04: She's Always Waiting For Your Stories, Man

436 86 21
                                    

Hubungan apa pun itu, apabila dijalani dengan sesuatu yang stagnan atau mulus-mulus saja, mungkin tidak akan menyisakan kesan dan atmosfer yang berarti bagi yang menjalankan hubungan itu sendiri.

Namun sebaliknya, jika sesekali hadir dinamika berupa aral paku-paku jahat di tengah jalan, yang tadinya masih bisa dijalani dengan mulus, jadi terasa kurang nyaman dilalui. Maka, langkah yang paling bijak untuk menghadapinya adalah belajar dari kesalahan, bahkan proses pendewasaan yang diperoleh dari peristiwa saling pengertian dan memaafkan.

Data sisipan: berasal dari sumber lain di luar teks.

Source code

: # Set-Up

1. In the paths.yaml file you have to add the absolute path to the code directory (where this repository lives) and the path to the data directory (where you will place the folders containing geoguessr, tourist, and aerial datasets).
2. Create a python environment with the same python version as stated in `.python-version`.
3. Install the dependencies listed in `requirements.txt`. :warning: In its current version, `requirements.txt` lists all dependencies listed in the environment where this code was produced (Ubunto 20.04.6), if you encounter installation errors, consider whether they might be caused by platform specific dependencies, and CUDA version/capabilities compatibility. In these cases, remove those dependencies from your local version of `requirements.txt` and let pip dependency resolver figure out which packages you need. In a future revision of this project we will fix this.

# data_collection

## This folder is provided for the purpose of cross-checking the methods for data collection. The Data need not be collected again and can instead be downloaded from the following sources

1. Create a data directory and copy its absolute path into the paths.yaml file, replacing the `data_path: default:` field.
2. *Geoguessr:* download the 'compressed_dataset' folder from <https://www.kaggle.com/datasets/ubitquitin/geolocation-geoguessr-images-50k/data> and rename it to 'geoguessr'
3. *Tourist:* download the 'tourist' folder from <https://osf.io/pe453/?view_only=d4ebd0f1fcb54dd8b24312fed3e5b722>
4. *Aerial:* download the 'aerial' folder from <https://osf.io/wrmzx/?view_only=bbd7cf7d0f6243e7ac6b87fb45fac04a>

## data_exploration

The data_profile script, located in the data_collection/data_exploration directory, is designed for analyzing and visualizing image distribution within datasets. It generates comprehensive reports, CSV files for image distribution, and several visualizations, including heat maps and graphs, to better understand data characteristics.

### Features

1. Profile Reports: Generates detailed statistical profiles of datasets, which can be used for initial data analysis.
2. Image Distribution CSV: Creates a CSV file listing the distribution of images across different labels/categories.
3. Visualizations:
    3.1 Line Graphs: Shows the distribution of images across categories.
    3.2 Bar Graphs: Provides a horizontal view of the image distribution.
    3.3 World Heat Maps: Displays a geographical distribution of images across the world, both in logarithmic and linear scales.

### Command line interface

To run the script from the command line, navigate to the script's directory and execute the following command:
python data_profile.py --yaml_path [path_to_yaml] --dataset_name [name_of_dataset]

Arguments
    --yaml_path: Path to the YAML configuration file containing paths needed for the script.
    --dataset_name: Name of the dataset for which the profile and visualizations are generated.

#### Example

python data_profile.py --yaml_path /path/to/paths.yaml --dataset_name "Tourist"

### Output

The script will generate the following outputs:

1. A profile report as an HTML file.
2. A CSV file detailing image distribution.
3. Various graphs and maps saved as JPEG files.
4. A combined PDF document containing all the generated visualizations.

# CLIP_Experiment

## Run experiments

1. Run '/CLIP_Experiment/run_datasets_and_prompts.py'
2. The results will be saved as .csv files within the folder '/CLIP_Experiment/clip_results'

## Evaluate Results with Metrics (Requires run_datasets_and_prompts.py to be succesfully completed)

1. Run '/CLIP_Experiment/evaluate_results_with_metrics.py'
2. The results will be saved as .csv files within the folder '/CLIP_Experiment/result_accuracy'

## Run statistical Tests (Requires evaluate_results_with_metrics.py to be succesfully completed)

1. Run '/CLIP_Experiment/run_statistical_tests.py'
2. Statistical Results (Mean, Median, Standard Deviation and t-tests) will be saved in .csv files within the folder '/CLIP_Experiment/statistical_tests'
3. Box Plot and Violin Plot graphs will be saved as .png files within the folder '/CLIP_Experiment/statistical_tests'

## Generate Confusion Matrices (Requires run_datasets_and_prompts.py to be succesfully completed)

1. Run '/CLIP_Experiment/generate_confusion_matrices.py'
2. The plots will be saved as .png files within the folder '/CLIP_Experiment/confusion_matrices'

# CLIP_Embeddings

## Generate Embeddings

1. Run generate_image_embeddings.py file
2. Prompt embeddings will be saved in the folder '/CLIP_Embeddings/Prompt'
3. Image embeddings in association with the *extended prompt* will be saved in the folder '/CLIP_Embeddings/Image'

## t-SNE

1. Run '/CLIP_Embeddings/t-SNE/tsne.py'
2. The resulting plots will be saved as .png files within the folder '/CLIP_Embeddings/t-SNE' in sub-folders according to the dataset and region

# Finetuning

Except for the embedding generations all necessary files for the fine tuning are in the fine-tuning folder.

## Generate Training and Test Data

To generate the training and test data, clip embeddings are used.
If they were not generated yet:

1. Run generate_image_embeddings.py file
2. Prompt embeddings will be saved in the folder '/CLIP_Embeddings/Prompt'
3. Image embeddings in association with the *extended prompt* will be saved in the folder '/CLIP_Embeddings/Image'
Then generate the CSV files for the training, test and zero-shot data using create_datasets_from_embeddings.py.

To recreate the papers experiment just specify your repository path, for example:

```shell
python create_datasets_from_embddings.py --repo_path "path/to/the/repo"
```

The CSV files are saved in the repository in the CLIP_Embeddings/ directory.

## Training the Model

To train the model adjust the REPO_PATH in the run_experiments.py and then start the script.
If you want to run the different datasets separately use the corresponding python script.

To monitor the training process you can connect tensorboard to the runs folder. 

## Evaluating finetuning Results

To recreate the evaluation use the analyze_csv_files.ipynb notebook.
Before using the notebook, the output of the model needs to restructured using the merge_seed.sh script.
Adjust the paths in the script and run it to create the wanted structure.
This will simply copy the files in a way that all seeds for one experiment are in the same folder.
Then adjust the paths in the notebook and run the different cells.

Alhasil setelah itu, mereka bisa menjalaninya dengan lebih berhati-hati, menjaga hati masing-masing agar tetap saling percaya, tanpa terasa jika chemistry akan tercipta lebih kuat dari yang sebelumnya.

Dalam hubungan pertemanan, munculnya pertengkaran sudah menjadi hal lumrah. Entah sekadar cek-cok ringan atau sampai perang dingin berhari-hari. Tidak seorang pun yang menginginkan adanya perpecahan, tetapi datangnya masalah memang sukar dihindari.

Tentu, keretakan itu tak luput menghajar persahabatan mereka bertiga.

"Album lo udah sampe?" Menerima anggukan dari Raka, Hasya kembali bercuap, "Tapi gue gak expect kalo uangnya dibalikin secepet ini. Gue kira bakal akhir bulan. Hehe."

"Hmm ...."

"Thanks, ya, Rak. Padahal gak pa-pa, loh, kalo mau dibayar nanti-nanti. Atau lo mau nyicil juga gak masalah. Segala nitip di Gibran, lagi. Kirain lo mau bayar langsung lewat gue. Tapi, kata dia biar sekalian aja. Tau, ya kenapa. Kalo ada butuh lagi, kabarin aja, Rak. Gue siap direpotin, kok."

Pandangan Raka belum lepas dari layar ponsel, maka ucapan Hasya hanya direspons sekenanya, "Gak usah. Makasih banyak, Sya."

Suasana kelas cenderung sunyi. Jam istirahat baru saja tiba. Murid-murid sudah berhamburan keluar, berlomba-lomba tentang siapa yang akan sampai duluan di kantin. Sementara dua sejoli ini, justru memilih mendekam di kelas. Inginnya Hasya mengajak Raka keluar, namun agaknya, Raka sedang dalam suasana hati yang kurang baik. Terbukti oleh wajahnya yang tampak kuyu.

"Lo... gak pa-pa? Lagi ada masalah, kah?" Hasya bertanya penuh selidik, mencium bau-bau ada yang tak beres dari perilaku Raka. "Heh, denger gue gak, sih, lo? Rak! Rakaaa!"

Raka membanting ponselnya agak keras di meja hingga membuat Hasya terpejam menahan kejut. "Masalah apa, sih? Lagian kalo emang gua ada masalah, ya masalah gua gini-gini doang. Lose streak lah, gagal top up demi makan lah, Mber mogok di tengah jalan lah ...."

Hasya yang merasa jawaban Raka kurang memuaskan, justru memanyunkan bibir. "Ya udah, sih, santai. Jutek banget lo dari kemaren."

"Kagak, ah. Perasaan lo doang, kali." Raka kembali menarik HP-nya dengan wajah ditekuk sempurna.

"Iya! Muka lo kentara kusut banget. Lo sama Gibran juga, keliatannya... aneh? Gak rusuh kayak biasanya. Tapi bagus, deh, kalo pada anteng gini. Gue jadi gak repot ngurusinnya."

Raka melengos. "Tau, Sya. Puyeng gua."

"Cerita aja, Rak, kalo udah siap, mah. Kuping gue selalu nganggur, nih."

Raka berdecak sembari mengantongi benda pipih miliknya itu. "Lo kenapa?"

"Gue, kenapa... apanya yang kenapa?" Hasya mendelik bingung.

"Lo selalu pengin denger gua cerita," balas Raka dengan nada yang kurang enak didengar. "Masalah gua gak seberapa dibanding lo, Sya. Nanti lo ngerasa kebeban. Gak ada yang bisa diceritain dari gua."

"Gimana, gimana? Emangnya salah kalo gue mau nawarin diri buat dengerin lo cerita???"

"...."

"Gue cuma berusaha jadi pendengar yang baik, bikin lo nyaman temenan sama gue, dari hal sekecil apa pun kita udah sama-sama tau." Hasya mengoceh panjang lebar dengan bahu naik-turun yang dalam seketika membungkam Raka.